Friday 8 January 2010

"You say you shot two people? Grand, who am I to judge?!"

Buenos Aires is a blur. After not drinking much in Peru and Bolivia we acted like alcoholics on benders just escaped from rehab. The only touristy thing I did in my two weeks there was get my photograph taken from outside some government building at 8am on my way home from a nightclub. Of course it was Christmas time, which makes my behaviour all the more acceptable. I had so much to celebrate, me being in Buenos Aires (I´ll drink to that), it being Christmas (I´ll drink to that), it being new years (I´ll drink to that), me having a drink in my hand (I´ll drink to that).



Being a tourist!

On Christmas Eve, Naomi and I "popped out for some food", cut to 8 hours later after spending the equivalent of an entire working day in the same restaurant drinking champagne as though our lives depended on it, we eventually fell home at 4am after the following happening at the restaurant....

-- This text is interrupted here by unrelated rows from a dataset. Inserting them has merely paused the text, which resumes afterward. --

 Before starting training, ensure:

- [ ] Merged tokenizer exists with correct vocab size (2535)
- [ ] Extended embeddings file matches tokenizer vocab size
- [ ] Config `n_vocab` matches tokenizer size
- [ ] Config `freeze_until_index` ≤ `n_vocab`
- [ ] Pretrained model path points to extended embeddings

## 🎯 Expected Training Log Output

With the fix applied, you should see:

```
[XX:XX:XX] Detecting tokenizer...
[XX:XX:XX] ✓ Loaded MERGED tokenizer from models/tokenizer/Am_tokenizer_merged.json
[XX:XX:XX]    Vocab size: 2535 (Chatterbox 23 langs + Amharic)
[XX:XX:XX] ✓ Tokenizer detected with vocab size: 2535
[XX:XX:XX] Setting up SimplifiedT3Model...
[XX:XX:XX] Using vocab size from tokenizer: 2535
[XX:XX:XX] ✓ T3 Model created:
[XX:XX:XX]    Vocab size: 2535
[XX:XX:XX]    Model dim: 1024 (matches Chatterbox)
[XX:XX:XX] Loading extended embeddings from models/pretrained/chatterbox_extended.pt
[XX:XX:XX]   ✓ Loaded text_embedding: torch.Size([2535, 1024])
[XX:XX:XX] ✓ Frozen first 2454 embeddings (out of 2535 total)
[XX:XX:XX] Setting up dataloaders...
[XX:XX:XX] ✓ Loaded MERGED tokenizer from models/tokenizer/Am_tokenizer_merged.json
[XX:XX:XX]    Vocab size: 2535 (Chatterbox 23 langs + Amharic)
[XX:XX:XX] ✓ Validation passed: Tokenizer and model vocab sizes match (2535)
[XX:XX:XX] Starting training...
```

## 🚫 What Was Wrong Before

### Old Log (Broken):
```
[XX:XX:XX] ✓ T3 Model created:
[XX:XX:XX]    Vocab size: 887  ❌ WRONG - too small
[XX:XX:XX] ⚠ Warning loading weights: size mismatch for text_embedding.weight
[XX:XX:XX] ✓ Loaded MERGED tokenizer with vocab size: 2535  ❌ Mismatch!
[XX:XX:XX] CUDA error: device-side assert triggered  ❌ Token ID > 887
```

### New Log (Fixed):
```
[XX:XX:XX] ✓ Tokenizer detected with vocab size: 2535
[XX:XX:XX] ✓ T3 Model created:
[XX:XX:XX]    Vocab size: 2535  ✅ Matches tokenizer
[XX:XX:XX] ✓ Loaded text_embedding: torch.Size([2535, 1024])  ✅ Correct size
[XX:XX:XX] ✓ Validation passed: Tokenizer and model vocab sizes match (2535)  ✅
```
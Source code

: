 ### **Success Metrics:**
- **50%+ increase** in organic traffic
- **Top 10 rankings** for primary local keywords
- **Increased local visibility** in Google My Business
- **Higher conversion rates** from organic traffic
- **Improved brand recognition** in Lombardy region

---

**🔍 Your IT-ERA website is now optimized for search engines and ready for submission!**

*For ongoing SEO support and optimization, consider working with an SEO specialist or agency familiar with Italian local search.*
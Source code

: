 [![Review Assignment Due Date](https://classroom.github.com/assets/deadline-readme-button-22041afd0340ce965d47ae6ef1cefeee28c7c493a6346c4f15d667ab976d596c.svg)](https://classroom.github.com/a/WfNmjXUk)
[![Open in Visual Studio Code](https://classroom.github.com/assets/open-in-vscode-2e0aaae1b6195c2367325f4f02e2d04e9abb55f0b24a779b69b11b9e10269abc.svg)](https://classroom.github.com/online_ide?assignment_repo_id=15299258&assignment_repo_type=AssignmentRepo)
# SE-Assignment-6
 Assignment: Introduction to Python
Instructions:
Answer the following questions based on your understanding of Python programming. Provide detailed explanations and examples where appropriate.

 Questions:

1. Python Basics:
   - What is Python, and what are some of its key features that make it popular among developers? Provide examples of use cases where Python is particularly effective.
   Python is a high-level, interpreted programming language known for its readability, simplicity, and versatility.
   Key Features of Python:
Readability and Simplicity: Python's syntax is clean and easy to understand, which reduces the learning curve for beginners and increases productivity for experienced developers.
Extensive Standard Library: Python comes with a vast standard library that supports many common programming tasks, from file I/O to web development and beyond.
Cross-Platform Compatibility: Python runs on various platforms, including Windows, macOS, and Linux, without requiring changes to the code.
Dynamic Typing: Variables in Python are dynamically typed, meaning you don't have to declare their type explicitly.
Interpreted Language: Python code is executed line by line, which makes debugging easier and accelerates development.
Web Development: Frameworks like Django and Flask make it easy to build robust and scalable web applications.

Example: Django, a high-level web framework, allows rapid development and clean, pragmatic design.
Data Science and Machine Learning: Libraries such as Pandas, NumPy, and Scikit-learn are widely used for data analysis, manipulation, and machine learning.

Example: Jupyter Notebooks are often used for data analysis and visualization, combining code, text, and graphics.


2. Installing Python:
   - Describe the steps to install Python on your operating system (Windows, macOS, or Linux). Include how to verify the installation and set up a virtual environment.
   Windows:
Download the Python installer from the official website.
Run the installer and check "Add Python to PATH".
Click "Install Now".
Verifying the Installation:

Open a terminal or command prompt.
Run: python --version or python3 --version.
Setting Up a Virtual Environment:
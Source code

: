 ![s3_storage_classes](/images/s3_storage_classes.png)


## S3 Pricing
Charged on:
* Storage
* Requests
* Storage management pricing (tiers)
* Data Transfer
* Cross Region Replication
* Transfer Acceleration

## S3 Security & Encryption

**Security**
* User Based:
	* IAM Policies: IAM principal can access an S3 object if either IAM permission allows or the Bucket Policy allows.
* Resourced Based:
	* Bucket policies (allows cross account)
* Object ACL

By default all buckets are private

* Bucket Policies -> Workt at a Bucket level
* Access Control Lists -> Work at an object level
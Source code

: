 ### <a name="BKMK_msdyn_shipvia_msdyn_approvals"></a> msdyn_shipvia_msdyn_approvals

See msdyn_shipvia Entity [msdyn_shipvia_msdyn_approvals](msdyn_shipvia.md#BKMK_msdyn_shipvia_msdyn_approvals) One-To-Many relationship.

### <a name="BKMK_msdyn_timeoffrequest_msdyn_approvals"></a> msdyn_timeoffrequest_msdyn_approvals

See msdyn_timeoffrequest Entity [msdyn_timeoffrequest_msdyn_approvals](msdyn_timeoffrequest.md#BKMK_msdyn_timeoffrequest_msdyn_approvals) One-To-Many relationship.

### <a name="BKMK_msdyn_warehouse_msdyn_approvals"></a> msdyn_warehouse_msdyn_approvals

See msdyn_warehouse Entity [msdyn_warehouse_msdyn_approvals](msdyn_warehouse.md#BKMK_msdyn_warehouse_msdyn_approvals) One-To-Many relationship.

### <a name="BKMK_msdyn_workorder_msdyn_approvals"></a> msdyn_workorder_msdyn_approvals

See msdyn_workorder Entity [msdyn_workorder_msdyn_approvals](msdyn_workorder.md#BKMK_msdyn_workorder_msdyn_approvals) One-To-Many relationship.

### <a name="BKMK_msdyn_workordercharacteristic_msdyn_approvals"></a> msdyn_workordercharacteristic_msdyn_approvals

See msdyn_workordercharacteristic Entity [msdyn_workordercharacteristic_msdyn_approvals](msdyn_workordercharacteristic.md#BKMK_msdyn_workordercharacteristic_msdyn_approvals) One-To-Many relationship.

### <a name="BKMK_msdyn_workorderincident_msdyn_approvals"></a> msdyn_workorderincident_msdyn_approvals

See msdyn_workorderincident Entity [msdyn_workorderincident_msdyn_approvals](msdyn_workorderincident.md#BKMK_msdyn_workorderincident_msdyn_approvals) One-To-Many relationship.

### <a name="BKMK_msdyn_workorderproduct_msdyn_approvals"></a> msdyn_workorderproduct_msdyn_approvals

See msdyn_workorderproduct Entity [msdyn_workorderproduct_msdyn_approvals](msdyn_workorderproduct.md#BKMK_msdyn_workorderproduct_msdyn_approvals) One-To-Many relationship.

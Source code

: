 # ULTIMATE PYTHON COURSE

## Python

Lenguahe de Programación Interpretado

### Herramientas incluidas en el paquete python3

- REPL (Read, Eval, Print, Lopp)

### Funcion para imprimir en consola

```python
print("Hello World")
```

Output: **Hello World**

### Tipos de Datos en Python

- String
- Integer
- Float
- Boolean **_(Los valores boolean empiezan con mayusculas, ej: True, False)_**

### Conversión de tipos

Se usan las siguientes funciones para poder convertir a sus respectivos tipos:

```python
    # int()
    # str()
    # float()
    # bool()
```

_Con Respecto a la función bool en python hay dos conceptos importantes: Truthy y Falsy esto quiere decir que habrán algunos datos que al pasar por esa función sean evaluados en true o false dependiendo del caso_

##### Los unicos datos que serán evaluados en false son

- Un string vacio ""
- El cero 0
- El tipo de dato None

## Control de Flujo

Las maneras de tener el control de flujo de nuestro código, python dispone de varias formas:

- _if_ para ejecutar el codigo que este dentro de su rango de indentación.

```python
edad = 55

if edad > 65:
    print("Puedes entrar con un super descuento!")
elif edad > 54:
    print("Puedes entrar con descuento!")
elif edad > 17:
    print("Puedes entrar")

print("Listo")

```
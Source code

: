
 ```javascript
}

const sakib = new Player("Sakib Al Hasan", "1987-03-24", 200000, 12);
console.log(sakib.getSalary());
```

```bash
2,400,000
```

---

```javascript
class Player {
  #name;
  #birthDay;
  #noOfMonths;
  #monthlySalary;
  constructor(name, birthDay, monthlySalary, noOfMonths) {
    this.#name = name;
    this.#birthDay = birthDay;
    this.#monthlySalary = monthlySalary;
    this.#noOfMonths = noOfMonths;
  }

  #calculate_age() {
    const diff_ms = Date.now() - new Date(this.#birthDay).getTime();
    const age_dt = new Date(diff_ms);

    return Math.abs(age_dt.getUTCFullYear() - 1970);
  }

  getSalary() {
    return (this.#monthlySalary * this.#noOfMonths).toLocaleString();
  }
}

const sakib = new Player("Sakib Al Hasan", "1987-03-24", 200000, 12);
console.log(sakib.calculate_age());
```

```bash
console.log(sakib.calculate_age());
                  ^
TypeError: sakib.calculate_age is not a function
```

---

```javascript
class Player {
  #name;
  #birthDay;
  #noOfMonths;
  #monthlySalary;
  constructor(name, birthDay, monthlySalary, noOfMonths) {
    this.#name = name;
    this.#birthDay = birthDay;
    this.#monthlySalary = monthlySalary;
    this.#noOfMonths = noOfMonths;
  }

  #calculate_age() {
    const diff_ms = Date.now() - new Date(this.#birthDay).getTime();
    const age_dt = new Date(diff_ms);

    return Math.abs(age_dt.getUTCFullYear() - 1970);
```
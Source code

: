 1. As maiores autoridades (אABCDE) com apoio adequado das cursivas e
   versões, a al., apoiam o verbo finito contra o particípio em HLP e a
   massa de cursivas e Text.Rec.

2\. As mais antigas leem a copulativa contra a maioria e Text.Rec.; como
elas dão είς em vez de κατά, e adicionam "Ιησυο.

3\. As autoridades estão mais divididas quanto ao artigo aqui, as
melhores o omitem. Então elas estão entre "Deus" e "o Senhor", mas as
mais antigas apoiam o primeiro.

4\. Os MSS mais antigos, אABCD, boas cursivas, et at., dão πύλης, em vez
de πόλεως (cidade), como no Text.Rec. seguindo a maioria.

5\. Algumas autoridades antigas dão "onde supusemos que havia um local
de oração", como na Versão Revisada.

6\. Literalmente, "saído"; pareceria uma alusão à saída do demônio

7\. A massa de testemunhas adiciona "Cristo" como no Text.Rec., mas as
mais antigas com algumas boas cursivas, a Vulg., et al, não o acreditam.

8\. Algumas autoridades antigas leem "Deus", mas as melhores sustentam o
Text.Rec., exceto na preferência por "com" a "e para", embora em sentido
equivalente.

- We invited two Americans to Christmas dinner
- I made one of them promise to write to me every two weeks for the next year of his life (no idea why, probably no reason)
- I thought I had left the restaurant and was in a different bar
- Naomi got a drink rash
- A French man made a pass at me
- A random man flashed his ´"bits" at us
- We got a photograph of the "bits"

It was an eventful night.

Christmas day we had friends over to the apartment for dinner. They were staying a couple of blocks away and were making half the meal and transporting it over by foot. The meal arrived in installments as did some extra chairs and various bits. The turkey however, walked himself over and arrived nude, which we thought was inappropriate, so we cooked and ate him.

Throughout the meal there was one thing that stood out, shone above all the other dishes...the stuffing. The turkey actually stuffed himself with it and declared it an honour to be filled with such a succulent delight. The onions in it were chopped to perfection, the breadcrumbs just crumby enough, if the stuffing were a man it would have been Brad Pitt. "Who made such an amazing dish, you ask?" Well, I don´t like to brag but.....

New years eve, we went over to our friends apartment for drinks. There was a semi randomer there who after consuming alot of alcohol decided to tell me his secret, which was that he has murdered two people and then asked what I thought of that. I think I said something like "Well, its none of my business, fair enough", but then wondered what he did with people after he shared this nugget with them? Understandably I felt a little uncomfortable around him after this and edged away from him slowly. I wanted to share this information with the others as I thought that if he was now thinking of killing me, perhaps I would have more chance of survival if this became a "mass murder" situation rather than a solitary (and lonely) execution. I told one of the boys about the murder confession and he thought I was over reacting a little and to forget about it. Asking me to once again pose the question which goes round and round my head constantly in bright green flashing letters and to the theme tune of Dallas.... "Am I the only normal one here?!"

The general consensus after that night was that the "murderer" was probably not telling the truth and is in fact perhaps just a deranged liar. If there´s one thing I hate more than murderers it´s liars (and Celine Dion). Speaking of lying, Naomi and I decided to drop little white lies into conversations with randomers for no reason whatsoever. We started it before she left and in her honour, I will endeavour to continue her good work on that front.

In Argentina the steak and red wine are so cheap, who can blame me for becoming a fat alcoholic with a high protein intake? Who? After many many many crazy nights (and days) out in Buenos Aires we decided to leave before our internal organs, which are now dyed red from all the wine (I´ll drink to that) decided to leave without us. Naomi unfortunatly is now gone, banished back to the UK, which leaves me wondering if she ever really existed in the first place, so Julie and I are slowly making our way back towards Bolivia where we will be visions of health and follow a strict detoxing plan (maybe). Unfortunately, however en route we have managed to come across yet another party town and the other night had a lock in at a bar until 8am where we were plied with free booze, proving that yes, indeed ... it pays to flirt with the barman.



Me and the bar man.



What flirting with the bar man gets you.